● WORK INSTRUCTIONS: Report, word for word, every line of the material that contains "MongoDB".

● RECORDED DATA:
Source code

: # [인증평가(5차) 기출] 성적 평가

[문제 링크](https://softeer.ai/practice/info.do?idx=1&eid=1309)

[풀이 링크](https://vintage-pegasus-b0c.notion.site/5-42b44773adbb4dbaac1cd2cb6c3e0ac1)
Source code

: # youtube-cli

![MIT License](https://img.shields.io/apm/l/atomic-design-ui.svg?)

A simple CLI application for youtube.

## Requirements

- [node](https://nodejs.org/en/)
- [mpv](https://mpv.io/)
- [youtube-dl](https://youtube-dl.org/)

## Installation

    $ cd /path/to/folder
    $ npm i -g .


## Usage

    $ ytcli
--
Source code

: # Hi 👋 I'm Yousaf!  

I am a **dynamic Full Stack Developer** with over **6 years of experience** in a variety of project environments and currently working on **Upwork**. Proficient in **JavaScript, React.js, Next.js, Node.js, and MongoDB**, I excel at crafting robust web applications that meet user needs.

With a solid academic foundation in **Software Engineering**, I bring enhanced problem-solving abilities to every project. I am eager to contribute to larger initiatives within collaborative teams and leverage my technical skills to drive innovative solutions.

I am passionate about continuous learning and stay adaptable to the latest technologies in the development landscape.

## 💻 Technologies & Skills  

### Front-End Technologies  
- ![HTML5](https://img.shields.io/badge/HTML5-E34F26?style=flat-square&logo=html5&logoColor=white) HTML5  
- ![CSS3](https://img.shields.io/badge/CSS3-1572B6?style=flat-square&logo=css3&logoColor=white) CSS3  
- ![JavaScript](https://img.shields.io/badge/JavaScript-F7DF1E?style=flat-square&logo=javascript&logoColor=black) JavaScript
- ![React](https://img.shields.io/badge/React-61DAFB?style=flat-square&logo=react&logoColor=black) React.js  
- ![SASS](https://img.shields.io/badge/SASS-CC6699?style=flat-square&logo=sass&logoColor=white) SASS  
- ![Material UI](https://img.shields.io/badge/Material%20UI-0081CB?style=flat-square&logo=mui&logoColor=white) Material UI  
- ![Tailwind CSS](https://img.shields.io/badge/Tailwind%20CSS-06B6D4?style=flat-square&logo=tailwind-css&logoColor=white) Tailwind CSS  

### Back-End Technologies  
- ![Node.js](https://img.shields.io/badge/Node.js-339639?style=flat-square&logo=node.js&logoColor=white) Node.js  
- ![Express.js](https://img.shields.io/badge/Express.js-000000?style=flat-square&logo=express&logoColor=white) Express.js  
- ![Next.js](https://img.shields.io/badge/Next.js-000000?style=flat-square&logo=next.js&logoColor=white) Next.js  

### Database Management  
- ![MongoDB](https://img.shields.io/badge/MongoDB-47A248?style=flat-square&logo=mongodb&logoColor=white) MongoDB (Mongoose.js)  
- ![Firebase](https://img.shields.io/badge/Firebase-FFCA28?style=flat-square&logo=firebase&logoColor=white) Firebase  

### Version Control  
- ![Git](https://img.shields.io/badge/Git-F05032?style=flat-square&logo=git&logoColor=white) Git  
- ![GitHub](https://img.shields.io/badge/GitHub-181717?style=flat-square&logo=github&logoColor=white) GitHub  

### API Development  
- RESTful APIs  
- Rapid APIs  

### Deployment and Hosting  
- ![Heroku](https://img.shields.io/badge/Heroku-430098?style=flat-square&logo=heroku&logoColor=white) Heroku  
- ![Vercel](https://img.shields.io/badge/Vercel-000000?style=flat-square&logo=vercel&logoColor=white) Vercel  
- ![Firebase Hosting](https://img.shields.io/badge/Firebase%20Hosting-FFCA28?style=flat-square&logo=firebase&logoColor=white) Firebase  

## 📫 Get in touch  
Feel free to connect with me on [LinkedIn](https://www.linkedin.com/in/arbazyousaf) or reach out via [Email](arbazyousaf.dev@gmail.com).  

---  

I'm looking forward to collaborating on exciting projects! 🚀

● TASK OUTPUT:
I am a **dynamic Full Stack Developer** with over **6 years of experience** in a variety of project environments and currently working on **Upwork**. Proficient in **JavaScript, React.js, Next.js, Node.js, and MongoDB**, I excel at crafting robust web applications that meet user needs.
- ![MongoDB](https://img.shields.io/badge/MongoDB-47A248?style=flat-square&logo=mongodb&logoColor=white) MongoDB (Mongoose.js)  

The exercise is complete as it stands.